• [Prompt]:
Only the last stretch of the records is wanted: restate word for word the line with "This Manual is" and every line after it.

• [Dataset]:
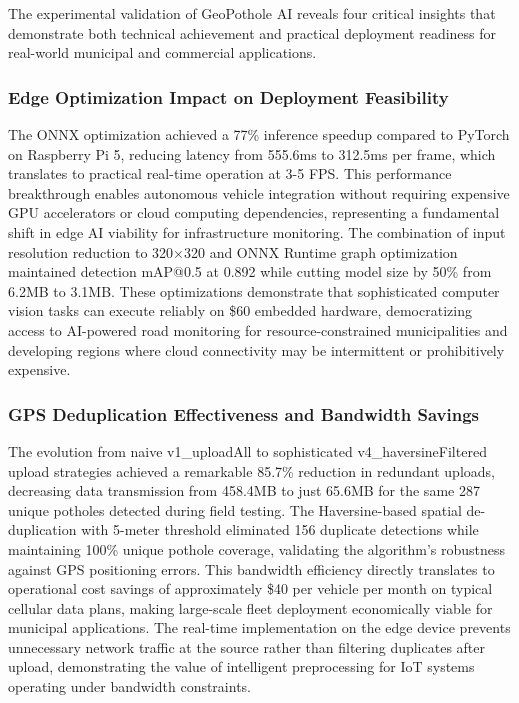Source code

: \documentclass{ieeeaccess}
\begin{document}
The experimental validation of GeoPothole AI reveals four critical insights that demonstrate both technical achievement and practical deployment readiness for real-world municipal and commercial applications.

\subsubsection{Edge Optimization Impact on Deployment Feasibility}
The ONNX optimization achieved a 77\% inference speedup compared to PyTorch on Raspberry Pi 5, reducing latency from 555.6ms to 312.5ms per frame, which translates to practical real-time operation at 3-5 FPS. This performance breakthrough enables autonomous vehicle integration without requiring expensive GPU accelerators or cloud computing dependencies, representing a fundamental shift in edge AI viability for infrastructure monitoring. The combination of input resolution reduction to 320$\times$320 and ONNX Runtime graph optimization maintained detection mAP@0.5 at 0.892 while cutting model size by 50\% from 6.2MB to 3.1MB. These optimizations demonstrate that sophisticated computer vision tasks can execute reliably on \$60 embedded hardware, democratizing access to AI-powered road monitoring for resource-constrained municipalities and developing regions where cloud connectivity may be intermittent or prohibitively expensive.

\subsubsection{GPS Deduplication Effectiveness and Bandwidth Savings}
The evolution from naive v1\_uploadAll to sophisticated v4\_haversineFiltered upload strategies achieved a remarkable 85.7\% reduction in redundant uploads, decreasing data transmission from 458.4MB to just 65.6MB for the same 287 unique potholes detected during field testing. The Haversine-based spatial de-duplication with 5-meter threshold eliminated 156 duplicate detections while maintaining 100\% unique pothole coverage, validating the algorithm's robustness against GPS positioning errors. This bandwidth efficiency directly translates to operational cost savings of approximately \$40 per vehicle per month on typical cellular data plans, making large-scale fleet deployment economically viable for municipal applications. The real-time implementation on the edge device prevents unnecessary network traffic at the source rather than filtering duplicates after upload, demonstrating the value of intelligent preprocessing for IoT systems operating under bandwidth constraints.
\end{document}
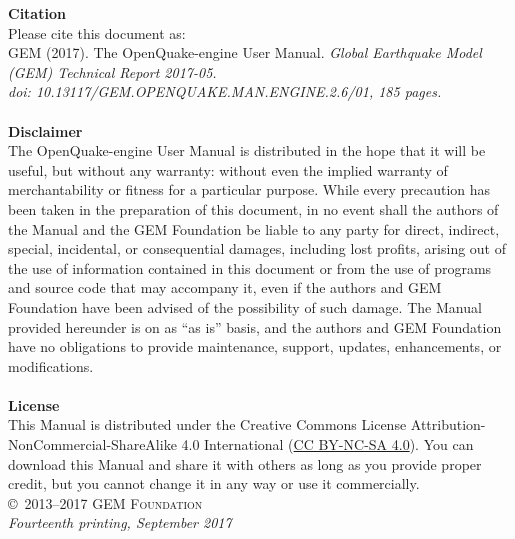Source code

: \documentclass[11pt,fleqn]{book} %
\begin{document}
\noindent
   {\textbf{Citation}} \hfill \\
   Please cite this document as: \hfill \\
   GEM (2017). The OpenQuake-engine User Manual.
   \textit{Global Earthquake Model (GEM) Technical Report 2017-05.\\
   doi: 10.13117/GEM.OPENQUAKE.MAN.ENGINE.2.6/01, 185 pages.} \hfill \\
\noindent \hfill\\
\noindent
   {\bf{Disclaimer}} \hfill \\
   The OpenQuake-engine User Manual is distributed in the hope that it will be
   useful, but without any warranty: without even the implied warranty of
   merchantability or fitness for a particular purpose. While every precaution
   has been taken in the preparation of this document, in no event shall the
   authors of the Manual and the GEM Foundation be liable to any party for
   direct, indirect, special, incidental, or consequential damages, including
   lost profits, arising out of the use of information contained in this
   document or from the use of programs and source code that may accompany it,
   even if the authors and GEM Foundation have been advised of the possibility
   of such damage. The Manual provided hereunder is on as ``as is'' basis, and
   the  authors and GEM Foundation have no obligations to provide maintenance,
   support, updates, enhancements, or modifications. \hfill \\
\noindent \hfill\\
\noindent
   {\bf{License}} \hfill \\
   This Manual is distributed under the Creative Commons License  Attribution-
   NonCommercial-ShareAlike 4.0 International
   (\href{http://creativecommons.org/licenses/by-nc-sa/4.0/} {CC BY-NC-SA
   4.0}). You can download this Manual and share it with others as long as you
   provide proper credit, but you cannot change it in any way or use it
   commercially.\hfill \\

\noindent \copyright\ \textsc{2013--2017 GEM Foundation}\\
\noindent \textit{Fourteenth printing, September 2017} %


\pagestyle{empty} %
\tableofcontents %
\cleardoublepage %
\pagestyle{fancy} %
\end{document}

• [Written solution]:
   This Manual is distributed under the Creative Commons License  Attribution-
   NonCommercial-ShareAlike 4.0 International
   (\href{http://creativecommons.org/licenses/by-nc-sa/4.0/} {CC BY-NC-SA
   4.0}). You can download this Manual and share it with others as long as you
   provide proper credit, but you cannot change it in any way or use it
   commercially.\hfill \\

\noindent \copyright\ \textsc{2013--2017 GEM Foundation}\\
\noindent \textit{Fourteenth printing, September 2017} %


\pagestyle{empty} %
\tableofcontents %
\cleardoublepage %
\pagestyle{fancy} %
\end{document}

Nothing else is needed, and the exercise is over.